The usual way of defining images in category theory is:
Definition 0. Let $f : X \rightarrow Y$ denote a morphism. Then a monomorphism $m : J \rightarrow Y$ is an image of $f$ iff $m$ is initial when viewed as an object of the following category:
Objects. Monomorphisms $m' : J' \rightarrow Y$ into $Y$ such that there exists $e' : X \rightarrow J'$ satisfying $f = m \circ e$.
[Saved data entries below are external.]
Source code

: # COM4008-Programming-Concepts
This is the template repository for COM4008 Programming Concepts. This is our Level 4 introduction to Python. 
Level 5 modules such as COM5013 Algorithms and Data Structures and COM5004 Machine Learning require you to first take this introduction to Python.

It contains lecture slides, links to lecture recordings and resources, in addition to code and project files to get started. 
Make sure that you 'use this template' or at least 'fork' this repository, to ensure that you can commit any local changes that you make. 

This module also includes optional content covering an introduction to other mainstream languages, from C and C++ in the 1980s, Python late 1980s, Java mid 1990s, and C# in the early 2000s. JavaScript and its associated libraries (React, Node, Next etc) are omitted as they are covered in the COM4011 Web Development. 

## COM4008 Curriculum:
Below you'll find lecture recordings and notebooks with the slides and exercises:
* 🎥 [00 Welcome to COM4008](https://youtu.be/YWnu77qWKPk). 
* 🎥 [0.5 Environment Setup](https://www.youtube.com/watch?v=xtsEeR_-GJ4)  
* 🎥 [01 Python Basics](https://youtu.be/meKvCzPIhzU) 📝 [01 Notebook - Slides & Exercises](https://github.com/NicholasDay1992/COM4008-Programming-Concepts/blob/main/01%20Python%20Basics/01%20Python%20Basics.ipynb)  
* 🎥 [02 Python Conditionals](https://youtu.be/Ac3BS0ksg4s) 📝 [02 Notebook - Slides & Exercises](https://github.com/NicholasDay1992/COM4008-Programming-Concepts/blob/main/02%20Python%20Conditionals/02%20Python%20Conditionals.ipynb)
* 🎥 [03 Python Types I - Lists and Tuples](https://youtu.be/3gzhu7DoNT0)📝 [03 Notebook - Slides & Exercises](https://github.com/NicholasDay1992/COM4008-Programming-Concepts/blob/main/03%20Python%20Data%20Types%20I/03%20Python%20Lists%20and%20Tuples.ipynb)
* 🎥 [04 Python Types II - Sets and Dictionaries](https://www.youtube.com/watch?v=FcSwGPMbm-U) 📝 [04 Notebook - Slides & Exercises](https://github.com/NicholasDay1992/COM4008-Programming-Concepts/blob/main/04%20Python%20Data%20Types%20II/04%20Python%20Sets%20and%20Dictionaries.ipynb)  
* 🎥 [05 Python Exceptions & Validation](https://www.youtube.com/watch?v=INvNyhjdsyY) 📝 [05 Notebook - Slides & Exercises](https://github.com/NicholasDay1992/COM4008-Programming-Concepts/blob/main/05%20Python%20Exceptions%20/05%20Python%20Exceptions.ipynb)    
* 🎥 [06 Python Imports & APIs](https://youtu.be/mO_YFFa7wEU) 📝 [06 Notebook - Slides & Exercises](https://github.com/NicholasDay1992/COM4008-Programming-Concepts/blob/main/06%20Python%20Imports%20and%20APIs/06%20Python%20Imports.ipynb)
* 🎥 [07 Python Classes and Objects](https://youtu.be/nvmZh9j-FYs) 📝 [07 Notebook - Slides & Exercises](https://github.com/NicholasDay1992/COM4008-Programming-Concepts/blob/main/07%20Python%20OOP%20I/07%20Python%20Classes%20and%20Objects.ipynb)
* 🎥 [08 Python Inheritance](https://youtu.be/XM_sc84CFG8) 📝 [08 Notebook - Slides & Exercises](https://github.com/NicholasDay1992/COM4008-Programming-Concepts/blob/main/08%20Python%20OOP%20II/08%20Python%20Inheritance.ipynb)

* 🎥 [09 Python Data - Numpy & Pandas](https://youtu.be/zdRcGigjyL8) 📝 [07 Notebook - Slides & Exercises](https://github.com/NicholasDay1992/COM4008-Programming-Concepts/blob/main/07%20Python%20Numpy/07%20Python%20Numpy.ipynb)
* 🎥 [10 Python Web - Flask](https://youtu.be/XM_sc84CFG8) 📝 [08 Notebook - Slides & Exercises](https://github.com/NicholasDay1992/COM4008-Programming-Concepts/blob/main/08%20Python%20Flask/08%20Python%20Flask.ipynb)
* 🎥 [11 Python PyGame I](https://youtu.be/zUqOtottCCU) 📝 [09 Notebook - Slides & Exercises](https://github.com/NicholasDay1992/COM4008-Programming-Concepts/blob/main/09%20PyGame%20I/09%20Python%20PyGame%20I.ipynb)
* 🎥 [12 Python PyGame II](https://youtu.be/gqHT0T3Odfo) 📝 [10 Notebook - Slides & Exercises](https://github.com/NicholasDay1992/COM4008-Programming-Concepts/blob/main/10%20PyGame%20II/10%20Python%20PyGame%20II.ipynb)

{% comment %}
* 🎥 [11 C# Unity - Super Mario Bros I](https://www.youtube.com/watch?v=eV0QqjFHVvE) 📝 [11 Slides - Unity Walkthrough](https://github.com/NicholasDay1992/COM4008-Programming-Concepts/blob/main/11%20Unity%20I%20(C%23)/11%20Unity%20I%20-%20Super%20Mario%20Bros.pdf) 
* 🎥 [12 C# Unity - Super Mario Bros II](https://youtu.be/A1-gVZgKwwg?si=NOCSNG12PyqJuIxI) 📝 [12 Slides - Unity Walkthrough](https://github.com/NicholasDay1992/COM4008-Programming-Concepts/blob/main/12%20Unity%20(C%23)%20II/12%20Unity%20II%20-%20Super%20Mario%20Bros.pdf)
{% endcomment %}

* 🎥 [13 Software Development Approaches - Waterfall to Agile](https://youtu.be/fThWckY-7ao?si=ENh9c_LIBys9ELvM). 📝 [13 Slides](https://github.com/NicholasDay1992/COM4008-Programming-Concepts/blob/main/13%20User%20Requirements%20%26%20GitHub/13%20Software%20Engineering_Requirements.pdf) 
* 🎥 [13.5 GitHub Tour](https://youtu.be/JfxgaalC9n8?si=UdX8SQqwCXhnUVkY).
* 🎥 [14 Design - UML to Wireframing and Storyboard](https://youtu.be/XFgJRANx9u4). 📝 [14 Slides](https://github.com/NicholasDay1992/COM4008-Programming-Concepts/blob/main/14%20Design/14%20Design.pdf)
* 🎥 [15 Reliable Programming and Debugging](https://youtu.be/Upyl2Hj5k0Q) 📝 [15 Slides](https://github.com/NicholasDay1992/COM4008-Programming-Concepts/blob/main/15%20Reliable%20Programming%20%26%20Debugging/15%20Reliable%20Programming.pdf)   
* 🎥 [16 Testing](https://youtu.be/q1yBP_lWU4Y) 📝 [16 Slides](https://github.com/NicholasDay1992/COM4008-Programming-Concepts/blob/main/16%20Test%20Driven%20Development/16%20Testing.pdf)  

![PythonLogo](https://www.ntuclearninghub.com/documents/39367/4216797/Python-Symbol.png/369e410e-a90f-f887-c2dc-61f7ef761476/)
Arrows. Commutative triangles.
But there seems to be another approach:
Definition 1. Let $f : X \rightarrow Y$ denote a morphism. Then an arrow $m : M \rightarrow Y$ is an image of $f$ iff $m$ is terminal when viewed as an object of the following category.
Objects. Morphisms $m'$ into $Y$ such that for all objects $Z$ and all morphisms $\alpha,\beta : Y \rightarrow Z$, we have $$\alpha \circ f = \beta \circ f \rightarrow \alpha \circ m' = \beta \circ m'.$$
Arrows. Commutative triangles.
Thinking in terms of $\mathbf{Set}$, the first definition emphasizes that $f : X \rightarrow Y$ can be restricted to $f : X \rightarrow \mathrm{img}(f)$, while the second definition (kind of) emphasizes that if we're trying to work out whether or not $\alpha \circ f$ equals $\beta \circ f$, we can focus our attention on whether or not $\alpha \restriction_{\mathrm{img}(f)}$ equals $\beta \restriction_{\mathrm{img}(f)}.$
I have a long list of questions about this:
Question 0. Is the $m$ in Definition 1 always monic?
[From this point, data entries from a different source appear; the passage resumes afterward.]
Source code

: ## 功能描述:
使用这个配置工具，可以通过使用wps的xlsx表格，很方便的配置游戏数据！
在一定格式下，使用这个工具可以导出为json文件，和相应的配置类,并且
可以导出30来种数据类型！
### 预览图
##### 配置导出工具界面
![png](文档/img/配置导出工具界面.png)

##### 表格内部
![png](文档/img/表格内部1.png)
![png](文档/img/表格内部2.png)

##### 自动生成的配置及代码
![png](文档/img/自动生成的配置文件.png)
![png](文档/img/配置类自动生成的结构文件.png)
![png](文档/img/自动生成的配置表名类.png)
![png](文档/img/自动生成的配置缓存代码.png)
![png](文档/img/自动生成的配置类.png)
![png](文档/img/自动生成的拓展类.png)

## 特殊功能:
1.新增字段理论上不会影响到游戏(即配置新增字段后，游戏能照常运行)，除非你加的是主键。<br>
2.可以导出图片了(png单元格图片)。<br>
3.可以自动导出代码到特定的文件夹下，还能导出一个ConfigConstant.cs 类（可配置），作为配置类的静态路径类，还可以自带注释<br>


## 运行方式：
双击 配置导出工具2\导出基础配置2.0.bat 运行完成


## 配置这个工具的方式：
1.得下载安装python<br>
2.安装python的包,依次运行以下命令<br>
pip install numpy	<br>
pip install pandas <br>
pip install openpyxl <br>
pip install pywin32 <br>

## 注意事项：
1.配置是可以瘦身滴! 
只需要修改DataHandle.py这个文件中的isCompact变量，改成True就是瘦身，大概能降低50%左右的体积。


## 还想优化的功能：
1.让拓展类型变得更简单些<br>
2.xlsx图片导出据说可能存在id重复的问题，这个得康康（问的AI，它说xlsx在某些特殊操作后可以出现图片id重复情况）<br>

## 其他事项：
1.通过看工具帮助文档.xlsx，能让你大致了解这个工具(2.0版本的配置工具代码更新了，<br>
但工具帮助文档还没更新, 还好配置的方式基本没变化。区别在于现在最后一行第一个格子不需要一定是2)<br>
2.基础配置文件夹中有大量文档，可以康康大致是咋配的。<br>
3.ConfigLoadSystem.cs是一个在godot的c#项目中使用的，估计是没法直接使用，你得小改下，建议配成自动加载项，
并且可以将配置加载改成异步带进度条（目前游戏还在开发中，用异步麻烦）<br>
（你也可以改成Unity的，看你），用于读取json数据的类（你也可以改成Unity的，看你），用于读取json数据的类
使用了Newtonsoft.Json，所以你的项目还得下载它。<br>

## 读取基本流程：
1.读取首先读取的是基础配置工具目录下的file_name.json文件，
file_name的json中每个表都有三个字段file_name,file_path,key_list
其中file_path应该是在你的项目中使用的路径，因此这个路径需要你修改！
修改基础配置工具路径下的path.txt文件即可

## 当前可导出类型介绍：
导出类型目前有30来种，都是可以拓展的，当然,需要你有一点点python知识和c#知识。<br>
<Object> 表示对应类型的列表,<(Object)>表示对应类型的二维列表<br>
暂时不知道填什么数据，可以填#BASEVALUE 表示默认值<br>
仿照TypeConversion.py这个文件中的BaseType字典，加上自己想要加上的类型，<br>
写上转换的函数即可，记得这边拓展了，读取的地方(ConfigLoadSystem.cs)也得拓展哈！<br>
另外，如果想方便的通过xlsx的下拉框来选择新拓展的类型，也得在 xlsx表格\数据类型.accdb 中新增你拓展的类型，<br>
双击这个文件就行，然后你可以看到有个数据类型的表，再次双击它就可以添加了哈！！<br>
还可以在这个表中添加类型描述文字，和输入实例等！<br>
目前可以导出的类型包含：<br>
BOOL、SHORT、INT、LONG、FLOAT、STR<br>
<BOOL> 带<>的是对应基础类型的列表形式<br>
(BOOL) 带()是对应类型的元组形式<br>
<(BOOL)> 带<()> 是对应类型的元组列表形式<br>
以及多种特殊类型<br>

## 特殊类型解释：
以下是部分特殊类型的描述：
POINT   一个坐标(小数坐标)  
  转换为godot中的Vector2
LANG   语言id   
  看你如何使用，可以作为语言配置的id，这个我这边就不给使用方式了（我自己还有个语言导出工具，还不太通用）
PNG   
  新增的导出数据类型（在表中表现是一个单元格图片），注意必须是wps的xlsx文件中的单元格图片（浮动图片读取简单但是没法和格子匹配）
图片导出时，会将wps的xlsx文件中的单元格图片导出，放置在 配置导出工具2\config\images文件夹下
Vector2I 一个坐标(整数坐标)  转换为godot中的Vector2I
Question 1. Does $m$ in Definition 1 always satisfy $\alpha \circ m = \beta \circ m \rightarrow \alpha \circ f = \beta \circ f$?
(This is what we need for the set-theoretic intuition about $\restriction_{\mathrm{img}(f)}$ to work, of course.)
Question 2. Does either notion of image imply the other?
Question 0. Yes, suppose that $m:S\to Y$ is the image of $f:X\to Y$ in the sense of Definition 1 and that for some $u,v:W\to S$, $mu=mv$. But then if $\alpha f =\beta f$ we have by assumption $\alpha m =\beta m$ and hence $\alpha mu = \beta mu$. Therefore $mu:W\to Y$ is an object in the category in which $m$ is terminal. This means that $u=v$ since it is the unique morphism from $mu$ to $m$ in this category.
Question 1. Yes, $f$ is an object in the category in which $m$ is terminal. This means that $f = me$ and hence $\alpha m =\beta m$ implies $\alpha f = \alpha m e = \beta m e =\beta f$.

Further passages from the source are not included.